On this particular evening he began his journey in a westerly direction, toward the hidden sea.

There was a good crystal frost in the air; it cut the nose and made the lungs blaze like a Christmas tree inside; you could feel the cold light going on and off, all the branches filled with invisible snow.

He listened to the faint push of his soft shoes through autumn leaves with satisfaction, and whistled a cold quiet whistle between his teeth, occasionally picking up a leaf as he passed, examining its skeletal pattern in the infrequent lamplights as he went on, smelling its rusty smell.

“Hello, in there,” he whispered to every house on every side as he moved. “What’s up tonight on Channel 4, Channel 7, Channel 9? Where are the cowboys rushing, and do I see the United States Cavalry over the next hill to the rescue?”

The street was silent and long and empty, with only his shadow moving like the shadow of a hawk in midcountry.

If he closed his eyes and stood very still, frozen, he could imagine himself upon the center of a plain, a wintry, windless Arizona desert with no house in a thousand miles, and only dry river beds, the streets, for company.

“What is it now?” he asked the houses, noticing his wrist watch.

“Eight-thirty P.M.? Time for a dozen assorted murders? A quiz? A revue? A comedian falling off the stage?”

Was that a murmur of laughter from within a moon-white house? He hesitated, but went on when nothing more happened.

He stumbled over a particularly uneven section of sidewalk.

The cement was vanishing under flowers and grass.

In ten years of walking by night or day, for thousands of miles, he had never met another person walking, not once in all that time.

He came to a cloverleaf intersection which stood silent where two main highways crossed the town.

During the day it was a thunderous surge of cars, the gas stations open, a great insect rustling and a ceaseless jockeying for position as the scarabbeetles, a faint incense puttering from their exhausts, skimmed homeward to the far directions.

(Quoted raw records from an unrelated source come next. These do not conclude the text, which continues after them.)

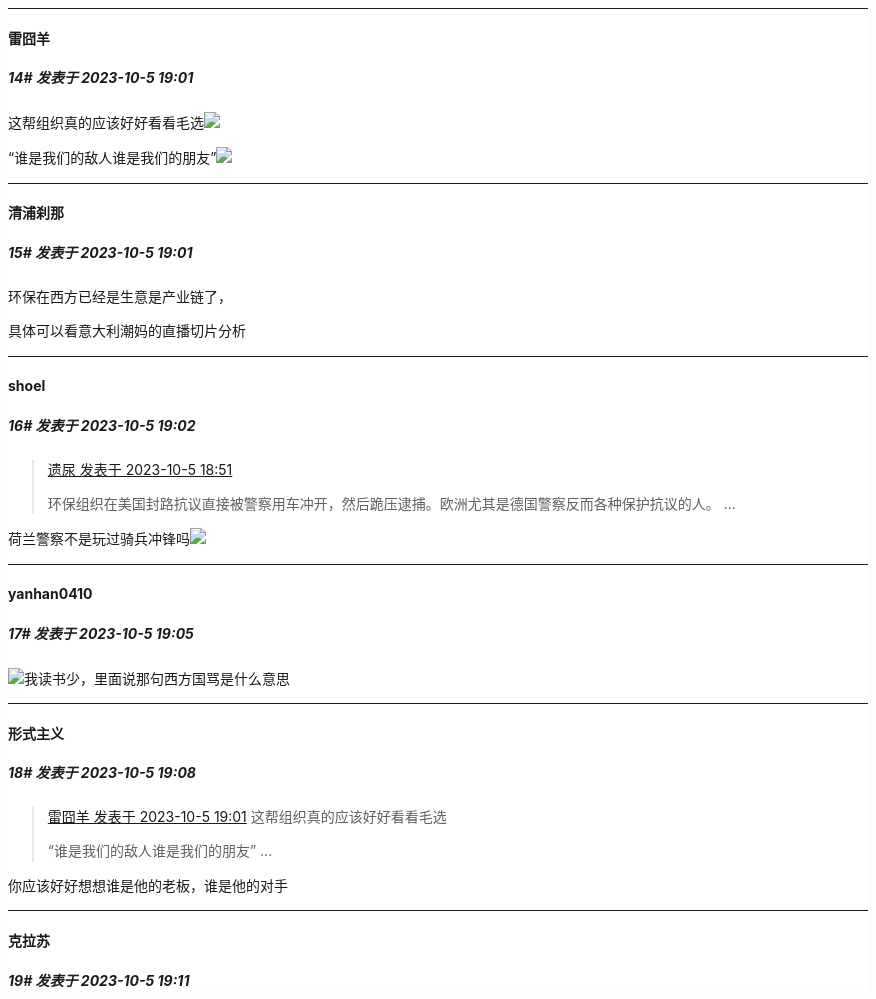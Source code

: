 *****

####  雷囧羊  
##### 14#       发表于 2023-10-5 19:01

这帮组织真的应该好好看看毛选<img src="https://static.saraba1st.com/image/smiley/face2017/245.png" referrerpolicy="no-referrer">

“谁是我们的敌人谁是我们的朋友”<img src="https://static.saraba1st.com/image/smiley/face2017/220.png" referrerpolicy="no-referrer">

*****

####  清浦刹那  
##### 15#       发表于 2023-10-5 19:01

环保在西方已经是生意是产业链了，

具体可以看意大利潮妈的直播切片分析

*****

####  shoel  
##### 16#       发表于 2023-10-5 19:02

<blockquote><a href="httphttps://bbs.saraba1st.com/2b/forum.php?mod=redirect&amp;goto=findpost&amp;pid=62623565&amp;ptid=2155581" target="_blank">遗尿 发表于 2023-10-5 18:51</a>

环保组织在美国封路抗议直接被警察用车冲开，然后跪压逮捕。欧洲尤其是德国警察反而各种保护抗议的人。 ...</blockquote>
荷兰警察不是玩过骑兵冲锋吗<img src="https://static.saraba1st.com/image/smiley/face2017/245.png" referrerpolicy="no-referrer">

*****

####  yanhan0410  
##### 17#       发表于 2023-10-5 19:05

<img src="https://static.saraba1st.com/image/smiley/face2017/192.png" referrerpolicy="no-referrer">我读书少，里面说那句西方国骂是什么意思

*****

####  形式主义  
##### 18#       发表于 2023-10-5 19:08

<blockquote><a href="httphttps://bbs.saraba1st.com/2b/forum.php?mod=redirect&amp;goto=findpost&amp;pid=62623632&amp;ptid=2155581" target="_blank">雷囧羊 发表于 2023-10-5 19:01</a>
这帮组织真的应该好好看看毛选

“谁是我们的敌人谁是我们的朋友” ...</blockquote>
你应该好好想想谁是他的老板，谁是他的对手

*****

####  克拉苏  
##### 19#       发表于 2023-10-5 19:11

But now these highways, too, were like streams in a dry season, all stone and bed and moon radiance.

He turned back on a side street, circling around toward his home.

He was within a block of his destination when the lone car turned a corner quite suddenly and flashed a fierce white cone of light upon him.

He stood entranced, not unlike a night moth, stunned by the illumination, and then drawn toward it.

A metallic voice called to him: “Stand still. Stay where you are! Don’t move!” He halted. “Put up your hands!”

“But-” he said.

“Your hands up! Or we’ll Shoot!”

The police, of course, but what a rare, incredible thing; in a city of three million, there was only one police car left, wasn’t that correct?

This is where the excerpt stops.